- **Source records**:
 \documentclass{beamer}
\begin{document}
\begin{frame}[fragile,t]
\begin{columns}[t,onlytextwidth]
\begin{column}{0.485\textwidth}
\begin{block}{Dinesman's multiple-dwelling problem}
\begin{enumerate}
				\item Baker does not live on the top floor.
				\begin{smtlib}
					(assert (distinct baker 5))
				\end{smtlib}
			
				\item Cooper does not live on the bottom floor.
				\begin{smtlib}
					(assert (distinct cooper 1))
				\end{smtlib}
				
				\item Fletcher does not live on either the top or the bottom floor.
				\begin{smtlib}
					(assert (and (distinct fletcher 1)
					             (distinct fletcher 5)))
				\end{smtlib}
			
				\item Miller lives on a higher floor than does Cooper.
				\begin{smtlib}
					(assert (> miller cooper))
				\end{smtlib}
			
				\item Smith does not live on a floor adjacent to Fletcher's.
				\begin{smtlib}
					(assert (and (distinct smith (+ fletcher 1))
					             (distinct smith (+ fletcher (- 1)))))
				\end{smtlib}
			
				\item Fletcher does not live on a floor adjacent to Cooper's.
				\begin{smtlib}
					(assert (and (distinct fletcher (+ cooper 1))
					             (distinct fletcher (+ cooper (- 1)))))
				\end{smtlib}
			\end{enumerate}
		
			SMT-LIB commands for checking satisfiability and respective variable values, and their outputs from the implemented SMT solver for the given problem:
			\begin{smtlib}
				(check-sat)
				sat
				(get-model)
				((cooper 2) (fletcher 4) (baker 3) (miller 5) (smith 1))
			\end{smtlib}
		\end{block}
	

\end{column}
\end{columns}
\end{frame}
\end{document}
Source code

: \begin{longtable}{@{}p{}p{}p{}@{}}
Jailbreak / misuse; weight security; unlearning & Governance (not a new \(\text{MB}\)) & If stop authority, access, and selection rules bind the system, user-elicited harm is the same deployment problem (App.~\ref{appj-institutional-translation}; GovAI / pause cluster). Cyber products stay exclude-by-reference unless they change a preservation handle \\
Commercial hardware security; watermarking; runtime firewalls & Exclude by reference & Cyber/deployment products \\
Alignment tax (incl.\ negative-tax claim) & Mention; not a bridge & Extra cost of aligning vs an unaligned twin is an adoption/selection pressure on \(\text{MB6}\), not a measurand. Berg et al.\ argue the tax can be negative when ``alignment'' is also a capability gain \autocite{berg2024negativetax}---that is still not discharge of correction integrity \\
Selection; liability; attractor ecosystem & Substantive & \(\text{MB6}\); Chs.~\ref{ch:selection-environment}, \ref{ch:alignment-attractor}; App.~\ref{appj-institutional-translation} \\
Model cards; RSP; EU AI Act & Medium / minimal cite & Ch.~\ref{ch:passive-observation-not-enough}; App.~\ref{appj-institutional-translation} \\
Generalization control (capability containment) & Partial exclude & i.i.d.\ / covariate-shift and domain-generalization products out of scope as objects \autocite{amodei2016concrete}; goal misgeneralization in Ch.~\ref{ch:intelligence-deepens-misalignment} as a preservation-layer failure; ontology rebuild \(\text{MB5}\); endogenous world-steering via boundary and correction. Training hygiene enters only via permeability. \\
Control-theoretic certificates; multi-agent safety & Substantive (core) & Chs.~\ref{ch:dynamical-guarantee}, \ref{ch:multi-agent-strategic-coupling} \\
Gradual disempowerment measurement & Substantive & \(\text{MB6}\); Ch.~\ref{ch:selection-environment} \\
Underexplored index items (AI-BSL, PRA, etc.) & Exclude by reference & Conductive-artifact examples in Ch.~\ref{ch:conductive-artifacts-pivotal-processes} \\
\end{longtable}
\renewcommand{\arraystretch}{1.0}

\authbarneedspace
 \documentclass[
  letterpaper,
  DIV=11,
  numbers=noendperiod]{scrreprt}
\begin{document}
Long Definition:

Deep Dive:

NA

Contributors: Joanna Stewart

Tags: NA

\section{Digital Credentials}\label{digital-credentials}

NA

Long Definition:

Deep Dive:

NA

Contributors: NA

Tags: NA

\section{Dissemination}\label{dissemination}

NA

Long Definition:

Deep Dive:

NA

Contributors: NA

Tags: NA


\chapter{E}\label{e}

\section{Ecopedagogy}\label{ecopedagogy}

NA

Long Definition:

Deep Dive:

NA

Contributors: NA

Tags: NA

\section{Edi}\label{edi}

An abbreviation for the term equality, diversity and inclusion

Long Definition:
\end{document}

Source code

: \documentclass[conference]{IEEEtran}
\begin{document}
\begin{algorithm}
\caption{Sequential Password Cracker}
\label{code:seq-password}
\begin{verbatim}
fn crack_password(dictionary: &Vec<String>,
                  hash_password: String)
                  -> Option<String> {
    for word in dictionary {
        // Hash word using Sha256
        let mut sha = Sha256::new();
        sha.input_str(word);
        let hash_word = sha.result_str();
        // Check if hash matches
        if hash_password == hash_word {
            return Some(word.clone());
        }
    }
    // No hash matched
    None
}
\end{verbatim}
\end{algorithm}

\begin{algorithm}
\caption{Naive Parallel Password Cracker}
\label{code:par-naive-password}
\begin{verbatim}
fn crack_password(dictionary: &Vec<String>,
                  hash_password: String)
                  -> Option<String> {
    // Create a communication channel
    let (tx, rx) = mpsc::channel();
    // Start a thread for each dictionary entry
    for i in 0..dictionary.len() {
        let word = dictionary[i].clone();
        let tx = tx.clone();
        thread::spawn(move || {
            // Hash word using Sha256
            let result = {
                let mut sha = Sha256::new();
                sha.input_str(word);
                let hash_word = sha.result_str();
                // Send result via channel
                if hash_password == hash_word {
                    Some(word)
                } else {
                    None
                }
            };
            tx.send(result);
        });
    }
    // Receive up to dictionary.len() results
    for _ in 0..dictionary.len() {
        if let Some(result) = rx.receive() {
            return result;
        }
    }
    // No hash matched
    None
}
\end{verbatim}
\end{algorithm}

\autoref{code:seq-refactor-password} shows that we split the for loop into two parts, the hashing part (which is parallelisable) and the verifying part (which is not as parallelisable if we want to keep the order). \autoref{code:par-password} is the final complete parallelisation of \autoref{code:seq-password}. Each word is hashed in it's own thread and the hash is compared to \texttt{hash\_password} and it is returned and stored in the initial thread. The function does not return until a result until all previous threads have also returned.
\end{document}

- **Work request**:
Set down each record again, exactly as written.

- **Output**:
 \documentclass{beamer}
\begin{document}
\begin{frame}[fragile,t]
\begin{columns}[t,onlytextwidth]
\begin{column}{0.485\textwidth}
\begin{block}{Dinesman's multiple-dwelling problem}
\begin{enumerate}
				\item Baker does not live on the top floor.
				\begin{smtlib}
					(assert (distinct baker 5))
				\end{smtlib}
			
				\item Cooper does not live on the bottom floor.
				\begin{smtlib}
					(assert (distinct cooper 1))
				\end{smtlib}
				
				\item Fletcher does not live on either the top or the bottom floor.
				\begin{smtlib}
					(assert (and (distinct fletcher 1)
					             (distinct fletcher 5)))
				\end{smtlib}
			
				\item Miller lives on a higher floor than does Cooper.
				\begin{smtlib}
					(assert (> miller cooper))
				\end{smtlib}
			
				\item Smith does not live on a floor adjacent to Fletcher's.
				\begin{smtlib}
					(assert (and (distinct smith (+ fletcher 1))
					             (distinct smith (+ fletcher (- 1)))))
				\end{smtlib}
			
				\item Fletcher does not live on a floor adjacent to Cooper's.
				\begin{smtlib}
					(assert (and (distinct fletcher (+ cooper 1))
					             (distinct fletcher (+ cooper (- 1)))))
				\end{smtlib}
			\end{enumerate}
		
			SMT-LIB commands for checking satisfiability and respective variable values, and their outputs from the implemented SMT solver for the given problem:
			\begin{smtlib}
				(check-sat)
				sat
				(get-model)
				((cooper 2) (fletcher 4) (baker 3) (miller 5) (smith 1))
			\end{smtlib}
		\end{block}
	

\end{column}
\end{columns}
\end{frame}
\end{document}
Source code

: \begin{longtable}{@{}p{}p{}p{}@{}}
Jailbreak / misuse; weight security; unlearning & Governance (not a new \(\text{MB}\)) & If stop authority, access, and selection rules bind the system, user-elicited harm is the same deployment problem (App.~\ref{appj-institutional-translation}; GovAI / pause cluster). Cyber products stay exclude-by-reference unless they change a preservation handle \\
Commercial hardware security; watermarking; runtime firewalls & Exclude by reference & Cyber/deployment products \\
Alignment tax (incl.\ negative-tax claim) & Mention; not a bridge & Extra cost of aligning vs an unaligned twin is an adoption/selection pressure on \(\text{MB6}\), not a measurand. Berg et al.\ argue the tax can be negative when ``alignment'' is also a capability gain \autocite{berg2024negativetax}---that is still not discharge of correction integrity \\
Selection; liability; attractor ecosystem & Substantive & \(\text{MB6}\); Chs.~\ref{ch:selection-environment}, \ref{ch:alignment-attractor}; App.~\ref{appj-institutional-translation} \\
Model cards; RSP; EU AI Act & Medium / minimal cite & Ch.~\ref{ch:passive-observation-not-enough}; App.~\ref{appj-institutional-translation} \\
Generalization control (capability containment) & Partial exclude & i.i.d.\ / covariate-shift and domain-generalization products out of scope as objects \autocite{amodei2016concrete}; goal misgeneralization in Ch.~\ref{ch:intelligence-deepens-misalignment} as a preservation-layer failure; ontology rebuild \(\text{MB5}\); endogenous world-steering via boundary and correction. Training hygiene enters only via permeability. \\
Control-theoretic certificates; multi-agent safety & Substantive (core) & Chs.~\ref{ch:dynamical-guarantee}, \ref{ch:multi-agent-strategic-coupling} \\
Gradual disempowerment measurement & Substantive & \(\text{MB6}\); Ch.~\ref{ch:selection-environment} \\
Underexplored index items (AI-BSL, PRA, etc.) & Exclude by reference & Conductive-artifact examples in Ch.~\ref{ch:conductive-artifacts-pivotal-processes} \\
\end{longtable}
\renewcommand{\arraystretch}{1.0}

\authbarneedspace
 \documentclass[
  letterpaper,
  DIV=11,
  numbers=noendperiod]{scrreprt}
\begin{document}
Long Definition:

Deep Dive:

NA

Contributors: Joanna Stewart

Tags: NA

\section{Digital Credentials}\label{digital-credentials}

NA

Long Definition:

Deep Dive:

NA

Contributors: NA

Tags: NA

\section{Dissemination}\label{dissemination}

NA

Long Definition:

Deep Dive:

NA

Contributors: NA

Tags: NA


\chapter{E}\label{e}

\section{Ecopedagogy}\label{ecopedagogy}

NA

Long Definition:

Deep Dive:

NA

Contributors: NA

Tags: NA

\section{Edi}\label{edi}

An abbreviation for the term equality, diversity and inclusion

Long Definition:
\end{document}

Source code

: \documentclass[conference]{IEEEtran}
\begin{document}
\begin{algorithm}
\caption{Sequential Password Cracker}
\label{code:seq-password}
\begin{verbatim}
fn crack_password(dictionary: &Vec<String>,
                  hash_password: String)
                  -> Option<String> {
    for word in dictionary {
        // Hash word using Sha256
        let mut sha = Sha256::new();
        sha.input_str(word);
        let hash_word = sha.result_str();
        // Check if hash matches
        if hash_password == hash_word {
            return Some(word.clone());
        }
    }
    // No hash matched
    None
}
\end{verbatim}
\end{algorithm}

\begin{algorithm}
\caption{Naive Parallel Password Cracker}
\label{code:par-naive-password}
\begin{verbatim}
fn crack_password(dictionary: &Vec<String>,
                  hash_password: String)
                  -> Option<String> {
    // Create a communication channel
    let (tx, rx) = mpsc::channel();
    // Start a thread for each dictionary entry
    for i in 0..dictionary.len() {
        let word = dictionary[i].clone();
        let tx = tx.clone();
        thread::spawn(move || {
            // Hash word using Sha256
            let result = {
                let mut sha = Sha256::new();
                sha.input_str(word);
                let hash_word = sha.result_str();
                // Send result via channel
                if hash_password == hash_word {
                    Some(word)
                } else {
                    None
                }
            };
            tx.send(result);
        });
    }
    // Receive up to dictionary.len() results
    for _ in 0..dictionary.len() {
        if let Some(result) = rx.receive() {
            return result;
        }
    }
    // No hash matched
    None
}
\end{verbatim}
\end{algorithm}

\autoref{code:seq-refactor-password} shows that we split the for loop into two parts, the hashing part (which is parallelisable) and the verifying part (which is not as parallelisable if we want to keep the order). \autoref{code:par-password} is the final complete parallelisation of \autoref{code:seq-password}. Each word is hashed in it's own thread and the hash is compared to \texttt{hash\_password} and it is returned and stored in the initial thread. The function does not return until a result until all previous threads have also returned.
\end{document}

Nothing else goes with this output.